By Chris Tait
Though many heard about the team’s progress on the news or in the paper, few realized that there were more than just a couple of drivers and a really clever marketing campaign behind the U of C’s solar car project. There was an entire expansive team travelling and working as one large unit, each individual with their own story. Some of these team members will go on to participate in the World Solar Challenge in Australia later this month.
As Mechanical Manager for the car, Colby Bell was in charge of assuring the team that the brakes, tires, chassis, and mechanical pieces were all in excellent condition.
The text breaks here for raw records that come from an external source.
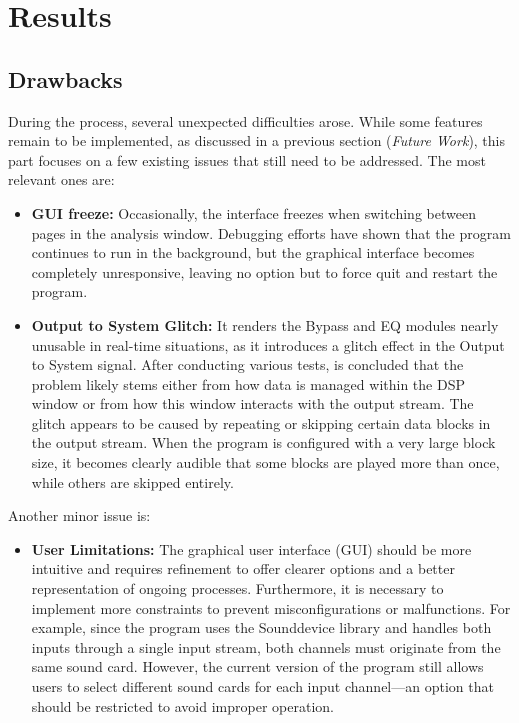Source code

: \chapter{Results}


\section{Drawbacks}

During the process, several unexpected difficulties arose. While some features remain to be implemented, as discussed in a previous section (\textit{Future Work}), this part focuses on a few existing issues that still need to be addressed. The most relevant ones are:

\begin{itemize}
	\item \textbf{GUI freeze:} Occasionally, the interface freezes when switching between pages in the analysis window. Debugging efforts have shown that the program continues to run in the background, but the graphical interface becomes completely unresponsive, leaving no option but to force quit and restart the program.
	
	\item \textbf{Output to System Glitch:} It renders the Bypass and EQ modules nearly unusable in real-time situations, as it introduces a glitch effect in the Output to System signal. After conducting various tests, is concluded that the problem likely stems either from how data is managed within the DSP window or from how this window interacts with the output stream. The glitch appears to be caused by repeating or skipping certain data blocks in the output stream. When the program is configured with a very large block size, it becomes clearly audible that some blocks are played more than once, while others are skipped entirely.
\end{itemize}

Another minor issue is:

\begin{itemize}
	
	\item \textbf{User Limitations:} The graphical user interface (GUI) should be more intuitive and requires refinement to offer clearer options and a better representation of ongoing processes. Furthermore, it is necessary to implement more constraints to prevent misconfigurations or malfunctions. For example, since the program uses the Sounddevice library and handles both inputs through a single input stream, both channels must originate from the same sound card. However, the current version of the program still allows users to select different sound cards for each input channel—an option that should be restricted to avoid improper operation.
		
\end{itemize}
Of all the team members, he was also the one clocking the most time on his back staring up at the red carbon fibre underbelly of the solar-eating beast. While finishing his Mechanical Engineering Degree, Colby moonlights in aircraft maintenance.
Craig Boris is a graduate of the Electrical Engineering program, and so the car’s battery was his playground throughout the trip. Craig loved that battery. He monitored it at every stage of the race. Whenever it was cold, he’d snuggle up with it and tuck its little solder-filled head in…
Dan Fantini and Pat Walsh were the go-to guys when it came to machining or old-school engineering wisdom. They can also tell a damn good joke. So, a cowboy walks into a bar…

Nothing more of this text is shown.